##### DATA SUPPLIED #####

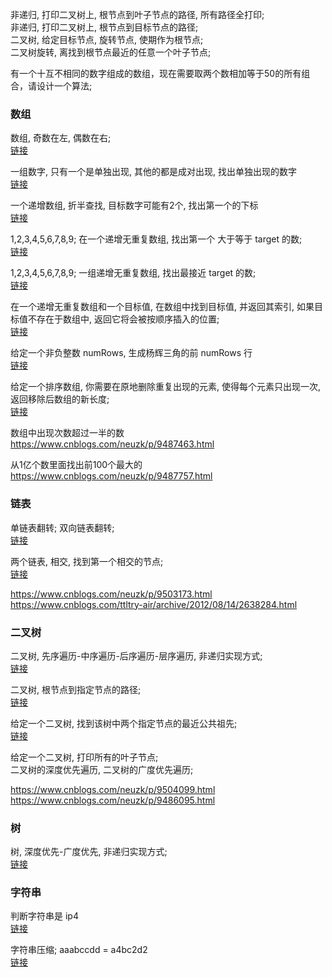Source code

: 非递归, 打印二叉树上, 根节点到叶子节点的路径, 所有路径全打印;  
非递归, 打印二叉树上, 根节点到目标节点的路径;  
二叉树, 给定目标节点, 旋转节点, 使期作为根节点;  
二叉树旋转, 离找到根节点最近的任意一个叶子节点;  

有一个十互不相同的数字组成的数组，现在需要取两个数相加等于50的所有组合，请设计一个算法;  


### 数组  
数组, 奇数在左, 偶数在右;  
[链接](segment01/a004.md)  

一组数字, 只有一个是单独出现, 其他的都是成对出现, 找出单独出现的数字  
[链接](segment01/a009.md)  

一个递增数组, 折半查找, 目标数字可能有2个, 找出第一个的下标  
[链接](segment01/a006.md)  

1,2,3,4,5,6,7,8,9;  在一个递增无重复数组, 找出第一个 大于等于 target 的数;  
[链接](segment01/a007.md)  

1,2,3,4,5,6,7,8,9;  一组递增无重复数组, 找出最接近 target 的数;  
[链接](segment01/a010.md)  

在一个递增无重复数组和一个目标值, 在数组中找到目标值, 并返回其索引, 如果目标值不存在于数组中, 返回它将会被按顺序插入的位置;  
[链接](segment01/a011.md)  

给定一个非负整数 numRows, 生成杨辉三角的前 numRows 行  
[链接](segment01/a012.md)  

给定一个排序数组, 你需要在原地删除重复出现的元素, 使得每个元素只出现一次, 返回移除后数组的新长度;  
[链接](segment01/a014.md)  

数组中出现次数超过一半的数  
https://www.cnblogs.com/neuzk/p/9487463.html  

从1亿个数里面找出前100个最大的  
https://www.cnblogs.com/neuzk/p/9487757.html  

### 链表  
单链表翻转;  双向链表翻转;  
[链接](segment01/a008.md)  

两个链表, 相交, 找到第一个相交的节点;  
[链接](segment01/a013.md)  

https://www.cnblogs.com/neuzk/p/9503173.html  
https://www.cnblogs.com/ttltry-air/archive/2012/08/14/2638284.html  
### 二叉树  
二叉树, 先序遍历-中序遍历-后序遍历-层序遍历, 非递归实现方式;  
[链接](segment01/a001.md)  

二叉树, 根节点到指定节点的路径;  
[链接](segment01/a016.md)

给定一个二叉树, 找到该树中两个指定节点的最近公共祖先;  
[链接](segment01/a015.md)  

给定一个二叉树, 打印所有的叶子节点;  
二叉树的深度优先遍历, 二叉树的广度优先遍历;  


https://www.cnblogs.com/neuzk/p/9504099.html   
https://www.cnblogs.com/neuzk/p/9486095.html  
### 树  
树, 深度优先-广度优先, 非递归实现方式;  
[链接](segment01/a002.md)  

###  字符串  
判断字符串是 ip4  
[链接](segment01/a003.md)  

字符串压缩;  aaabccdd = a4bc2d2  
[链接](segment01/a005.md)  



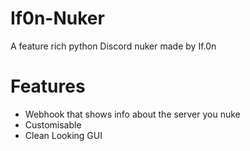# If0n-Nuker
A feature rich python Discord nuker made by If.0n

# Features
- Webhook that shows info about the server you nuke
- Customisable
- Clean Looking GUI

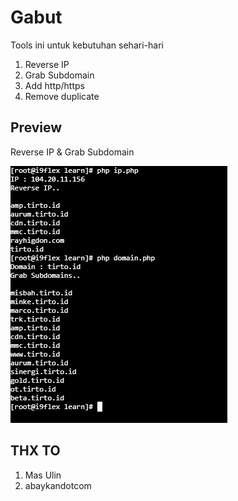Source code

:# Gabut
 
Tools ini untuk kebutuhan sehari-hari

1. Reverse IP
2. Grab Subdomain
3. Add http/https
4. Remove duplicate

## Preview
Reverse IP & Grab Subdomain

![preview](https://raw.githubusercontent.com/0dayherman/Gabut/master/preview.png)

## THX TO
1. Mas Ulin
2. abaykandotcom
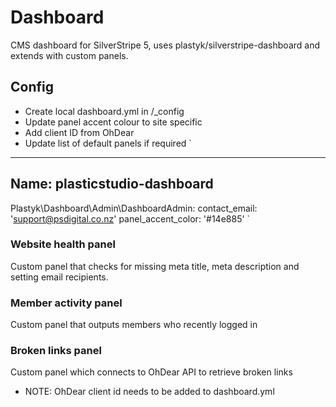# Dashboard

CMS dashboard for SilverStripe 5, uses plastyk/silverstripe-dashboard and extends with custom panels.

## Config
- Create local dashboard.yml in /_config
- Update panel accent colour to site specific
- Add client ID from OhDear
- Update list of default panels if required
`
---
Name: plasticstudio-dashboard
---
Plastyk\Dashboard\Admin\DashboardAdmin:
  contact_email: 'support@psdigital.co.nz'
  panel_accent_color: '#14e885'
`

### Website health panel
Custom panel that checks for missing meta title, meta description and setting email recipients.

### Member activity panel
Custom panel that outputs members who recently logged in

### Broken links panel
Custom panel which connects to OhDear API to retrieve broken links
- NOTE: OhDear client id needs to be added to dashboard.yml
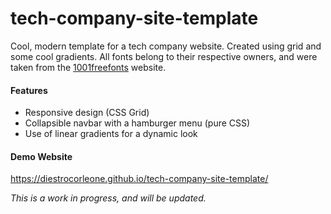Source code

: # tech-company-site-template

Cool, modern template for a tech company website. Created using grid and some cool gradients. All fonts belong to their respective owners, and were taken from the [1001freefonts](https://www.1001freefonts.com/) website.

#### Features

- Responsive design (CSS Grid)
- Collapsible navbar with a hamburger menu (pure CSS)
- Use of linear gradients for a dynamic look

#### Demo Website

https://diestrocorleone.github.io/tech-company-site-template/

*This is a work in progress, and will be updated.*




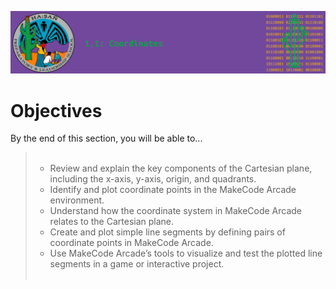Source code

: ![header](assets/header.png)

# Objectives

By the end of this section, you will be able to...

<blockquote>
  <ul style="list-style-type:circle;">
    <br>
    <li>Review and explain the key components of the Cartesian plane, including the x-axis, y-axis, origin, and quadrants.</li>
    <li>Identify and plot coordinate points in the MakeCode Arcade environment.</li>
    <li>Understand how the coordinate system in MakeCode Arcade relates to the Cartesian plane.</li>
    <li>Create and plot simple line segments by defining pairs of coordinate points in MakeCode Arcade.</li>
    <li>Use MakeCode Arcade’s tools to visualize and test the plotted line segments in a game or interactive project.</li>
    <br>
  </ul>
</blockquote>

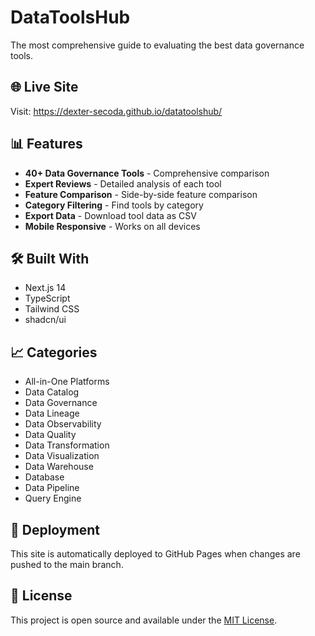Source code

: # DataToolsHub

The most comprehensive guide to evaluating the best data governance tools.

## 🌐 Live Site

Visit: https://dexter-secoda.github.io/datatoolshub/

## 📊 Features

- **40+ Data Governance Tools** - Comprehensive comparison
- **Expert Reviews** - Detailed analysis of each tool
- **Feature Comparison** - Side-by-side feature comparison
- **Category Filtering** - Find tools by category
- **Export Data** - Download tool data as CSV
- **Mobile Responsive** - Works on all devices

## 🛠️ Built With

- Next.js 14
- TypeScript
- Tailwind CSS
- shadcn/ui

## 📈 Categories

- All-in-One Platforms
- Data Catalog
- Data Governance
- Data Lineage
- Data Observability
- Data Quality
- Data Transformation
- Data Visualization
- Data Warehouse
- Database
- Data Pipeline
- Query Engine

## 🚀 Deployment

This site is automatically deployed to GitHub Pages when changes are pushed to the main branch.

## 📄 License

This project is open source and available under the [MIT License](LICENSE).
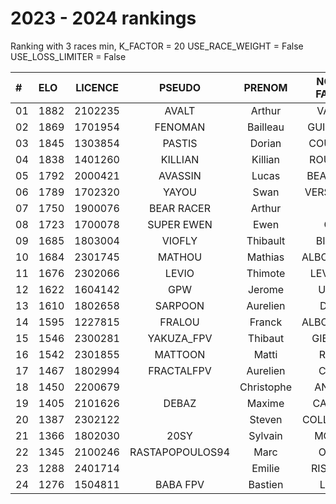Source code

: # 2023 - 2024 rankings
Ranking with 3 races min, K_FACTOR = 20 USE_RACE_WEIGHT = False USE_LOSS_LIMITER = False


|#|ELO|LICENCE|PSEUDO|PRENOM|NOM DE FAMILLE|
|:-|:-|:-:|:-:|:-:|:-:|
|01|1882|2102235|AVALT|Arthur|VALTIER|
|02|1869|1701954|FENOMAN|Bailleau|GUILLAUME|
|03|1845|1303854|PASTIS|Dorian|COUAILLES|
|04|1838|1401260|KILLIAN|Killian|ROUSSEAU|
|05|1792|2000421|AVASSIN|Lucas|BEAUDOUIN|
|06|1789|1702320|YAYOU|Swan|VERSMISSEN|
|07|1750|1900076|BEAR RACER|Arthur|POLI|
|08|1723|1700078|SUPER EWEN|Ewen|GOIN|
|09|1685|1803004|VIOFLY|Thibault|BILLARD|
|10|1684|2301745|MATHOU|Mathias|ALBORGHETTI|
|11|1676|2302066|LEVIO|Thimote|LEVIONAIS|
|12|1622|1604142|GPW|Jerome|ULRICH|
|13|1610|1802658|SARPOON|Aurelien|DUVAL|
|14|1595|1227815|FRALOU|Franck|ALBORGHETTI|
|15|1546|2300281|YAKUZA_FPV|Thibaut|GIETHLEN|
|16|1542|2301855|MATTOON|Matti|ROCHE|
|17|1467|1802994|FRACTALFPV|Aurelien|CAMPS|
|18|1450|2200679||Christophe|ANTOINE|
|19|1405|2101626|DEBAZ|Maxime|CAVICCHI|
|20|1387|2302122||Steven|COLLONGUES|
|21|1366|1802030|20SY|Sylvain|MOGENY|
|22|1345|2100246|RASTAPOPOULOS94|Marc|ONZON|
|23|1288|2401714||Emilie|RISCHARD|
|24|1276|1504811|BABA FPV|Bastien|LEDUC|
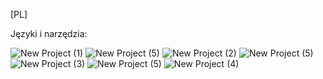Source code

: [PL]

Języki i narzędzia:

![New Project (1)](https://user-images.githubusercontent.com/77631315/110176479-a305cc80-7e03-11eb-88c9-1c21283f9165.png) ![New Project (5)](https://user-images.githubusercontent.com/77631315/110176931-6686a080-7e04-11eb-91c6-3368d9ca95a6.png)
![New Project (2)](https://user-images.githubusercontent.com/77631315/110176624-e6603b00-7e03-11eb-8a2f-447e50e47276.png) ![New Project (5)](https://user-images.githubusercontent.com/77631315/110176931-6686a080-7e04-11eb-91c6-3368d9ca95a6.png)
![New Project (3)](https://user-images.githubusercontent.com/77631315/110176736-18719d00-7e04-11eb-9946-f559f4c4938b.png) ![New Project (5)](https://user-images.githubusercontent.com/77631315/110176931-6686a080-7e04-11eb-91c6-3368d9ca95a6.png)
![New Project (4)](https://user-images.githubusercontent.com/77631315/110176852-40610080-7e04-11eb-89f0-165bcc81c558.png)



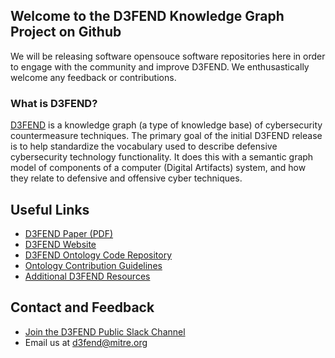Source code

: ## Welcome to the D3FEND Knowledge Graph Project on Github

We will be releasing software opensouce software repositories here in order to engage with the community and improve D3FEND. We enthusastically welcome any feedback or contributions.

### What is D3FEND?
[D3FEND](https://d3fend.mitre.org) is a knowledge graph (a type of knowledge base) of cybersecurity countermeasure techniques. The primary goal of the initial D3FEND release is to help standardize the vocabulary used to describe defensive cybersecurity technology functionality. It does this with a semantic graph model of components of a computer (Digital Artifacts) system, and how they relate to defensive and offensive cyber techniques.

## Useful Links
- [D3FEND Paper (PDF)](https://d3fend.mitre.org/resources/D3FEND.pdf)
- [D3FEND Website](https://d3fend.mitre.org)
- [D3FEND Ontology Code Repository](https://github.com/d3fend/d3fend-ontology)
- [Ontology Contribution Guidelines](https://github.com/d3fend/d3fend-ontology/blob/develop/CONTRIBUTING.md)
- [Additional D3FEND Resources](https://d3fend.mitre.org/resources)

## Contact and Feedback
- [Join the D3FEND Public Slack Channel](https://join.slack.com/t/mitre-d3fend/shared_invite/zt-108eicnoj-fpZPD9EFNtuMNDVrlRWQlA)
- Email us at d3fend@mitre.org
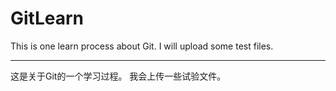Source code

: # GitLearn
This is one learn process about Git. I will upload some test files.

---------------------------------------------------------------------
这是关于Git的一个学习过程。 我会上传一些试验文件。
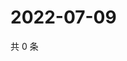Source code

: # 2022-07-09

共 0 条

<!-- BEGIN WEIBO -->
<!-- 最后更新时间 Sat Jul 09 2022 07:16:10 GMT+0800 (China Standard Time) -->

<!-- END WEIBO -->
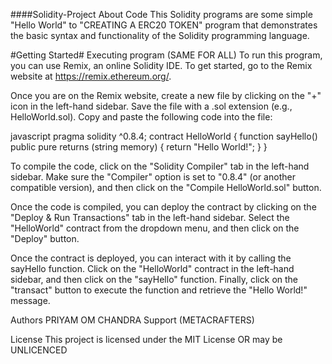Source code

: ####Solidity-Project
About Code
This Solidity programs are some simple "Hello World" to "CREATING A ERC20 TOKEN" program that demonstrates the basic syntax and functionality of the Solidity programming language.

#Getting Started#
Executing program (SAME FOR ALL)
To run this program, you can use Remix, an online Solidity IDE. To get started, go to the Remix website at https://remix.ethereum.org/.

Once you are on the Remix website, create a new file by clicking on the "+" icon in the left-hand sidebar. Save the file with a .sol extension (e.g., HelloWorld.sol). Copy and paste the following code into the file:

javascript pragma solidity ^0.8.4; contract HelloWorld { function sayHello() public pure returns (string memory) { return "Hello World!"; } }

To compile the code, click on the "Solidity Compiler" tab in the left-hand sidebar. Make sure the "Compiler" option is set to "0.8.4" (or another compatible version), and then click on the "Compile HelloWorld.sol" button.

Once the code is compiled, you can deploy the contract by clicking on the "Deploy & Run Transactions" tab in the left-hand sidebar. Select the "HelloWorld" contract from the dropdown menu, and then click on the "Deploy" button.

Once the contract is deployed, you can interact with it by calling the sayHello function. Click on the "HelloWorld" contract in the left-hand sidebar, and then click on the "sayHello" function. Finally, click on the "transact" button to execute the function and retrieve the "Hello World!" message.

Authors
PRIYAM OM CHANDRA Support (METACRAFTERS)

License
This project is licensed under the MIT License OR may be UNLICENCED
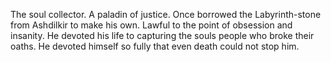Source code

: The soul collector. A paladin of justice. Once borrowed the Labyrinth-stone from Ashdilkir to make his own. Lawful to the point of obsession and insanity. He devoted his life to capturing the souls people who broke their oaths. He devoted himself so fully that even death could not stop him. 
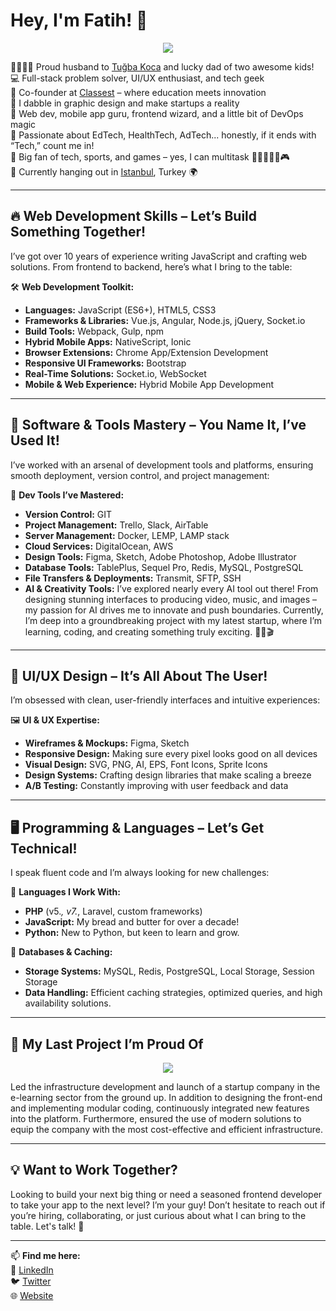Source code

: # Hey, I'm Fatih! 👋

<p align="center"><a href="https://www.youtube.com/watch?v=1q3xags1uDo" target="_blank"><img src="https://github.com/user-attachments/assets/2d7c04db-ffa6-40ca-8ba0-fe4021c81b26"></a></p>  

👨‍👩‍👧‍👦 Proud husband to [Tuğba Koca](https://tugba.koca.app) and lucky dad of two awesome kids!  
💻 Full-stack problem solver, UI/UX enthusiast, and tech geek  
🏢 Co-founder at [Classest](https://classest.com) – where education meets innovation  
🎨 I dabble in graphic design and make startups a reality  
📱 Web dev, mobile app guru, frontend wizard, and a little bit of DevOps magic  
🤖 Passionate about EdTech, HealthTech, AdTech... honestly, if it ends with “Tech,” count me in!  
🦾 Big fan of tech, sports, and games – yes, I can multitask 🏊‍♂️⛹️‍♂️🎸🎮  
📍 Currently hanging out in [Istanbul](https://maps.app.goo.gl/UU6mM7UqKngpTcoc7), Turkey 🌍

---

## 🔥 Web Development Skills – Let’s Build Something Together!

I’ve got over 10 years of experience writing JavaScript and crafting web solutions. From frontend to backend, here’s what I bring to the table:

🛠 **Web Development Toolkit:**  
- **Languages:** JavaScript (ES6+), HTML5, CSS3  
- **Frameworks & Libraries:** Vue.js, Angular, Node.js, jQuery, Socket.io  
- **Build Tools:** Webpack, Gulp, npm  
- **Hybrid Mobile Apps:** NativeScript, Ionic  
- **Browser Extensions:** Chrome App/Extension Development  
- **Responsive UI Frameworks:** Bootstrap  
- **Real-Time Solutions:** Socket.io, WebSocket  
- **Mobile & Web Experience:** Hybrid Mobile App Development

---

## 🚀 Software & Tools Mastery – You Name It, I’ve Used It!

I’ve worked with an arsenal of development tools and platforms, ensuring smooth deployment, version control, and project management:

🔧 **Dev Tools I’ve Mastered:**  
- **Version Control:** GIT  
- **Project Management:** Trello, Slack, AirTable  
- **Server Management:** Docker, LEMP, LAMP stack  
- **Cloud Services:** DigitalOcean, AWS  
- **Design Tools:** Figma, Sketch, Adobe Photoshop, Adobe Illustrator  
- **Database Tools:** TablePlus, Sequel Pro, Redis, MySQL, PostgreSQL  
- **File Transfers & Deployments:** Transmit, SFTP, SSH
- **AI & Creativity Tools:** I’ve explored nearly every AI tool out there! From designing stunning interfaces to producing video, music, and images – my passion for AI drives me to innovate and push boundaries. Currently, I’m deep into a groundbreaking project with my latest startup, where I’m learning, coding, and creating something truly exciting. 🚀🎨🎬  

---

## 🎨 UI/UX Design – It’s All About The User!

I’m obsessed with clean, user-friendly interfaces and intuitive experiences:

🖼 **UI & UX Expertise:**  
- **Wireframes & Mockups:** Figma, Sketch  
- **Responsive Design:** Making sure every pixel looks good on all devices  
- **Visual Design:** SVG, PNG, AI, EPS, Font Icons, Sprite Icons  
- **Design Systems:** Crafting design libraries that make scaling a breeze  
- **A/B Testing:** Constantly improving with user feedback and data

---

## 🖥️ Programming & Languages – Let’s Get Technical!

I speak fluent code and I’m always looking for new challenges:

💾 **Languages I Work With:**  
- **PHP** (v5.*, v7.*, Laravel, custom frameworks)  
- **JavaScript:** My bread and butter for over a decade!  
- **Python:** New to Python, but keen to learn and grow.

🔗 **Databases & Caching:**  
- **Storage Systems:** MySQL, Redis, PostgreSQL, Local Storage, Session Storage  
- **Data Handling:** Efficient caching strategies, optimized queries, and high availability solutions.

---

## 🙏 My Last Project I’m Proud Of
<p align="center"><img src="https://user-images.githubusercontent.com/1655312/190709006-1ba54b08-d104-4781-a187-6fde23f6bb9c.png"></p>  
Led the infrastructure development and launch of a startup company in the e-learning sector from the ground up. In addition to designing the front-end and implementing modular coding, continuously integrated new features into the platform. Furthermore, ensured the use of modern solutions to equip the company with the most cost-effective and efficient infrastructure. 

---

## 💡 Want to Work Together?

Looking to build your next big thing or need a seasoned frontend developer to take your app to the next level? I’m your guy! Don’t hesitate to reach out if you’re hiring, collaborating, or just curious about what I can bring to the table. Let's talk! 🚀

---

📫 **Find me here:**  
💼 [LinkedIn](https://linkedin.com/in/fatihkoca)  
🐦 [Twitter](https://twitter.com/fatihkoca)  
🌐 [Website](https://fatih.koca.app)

#####

PROBLEM TO WORK ON: Search the data for the string "center" and copy each line where it appears.

EXERCISE RESULT:
<p align="center"><a href="https://www.youtube.com/watch?v=1q3xags1uDo" target="_blank"><img src="https://github.com/user-attachments/assets/2d7c04db-ffa6-40ca-8ba0-fe4021c81b26"></a></p>  
<p align="center"><img src="https://user-images.githubusercontent.com/1655312/190709006-1ba54b08-d104-4781-a187-6fde23f6bb9c.png"></p>  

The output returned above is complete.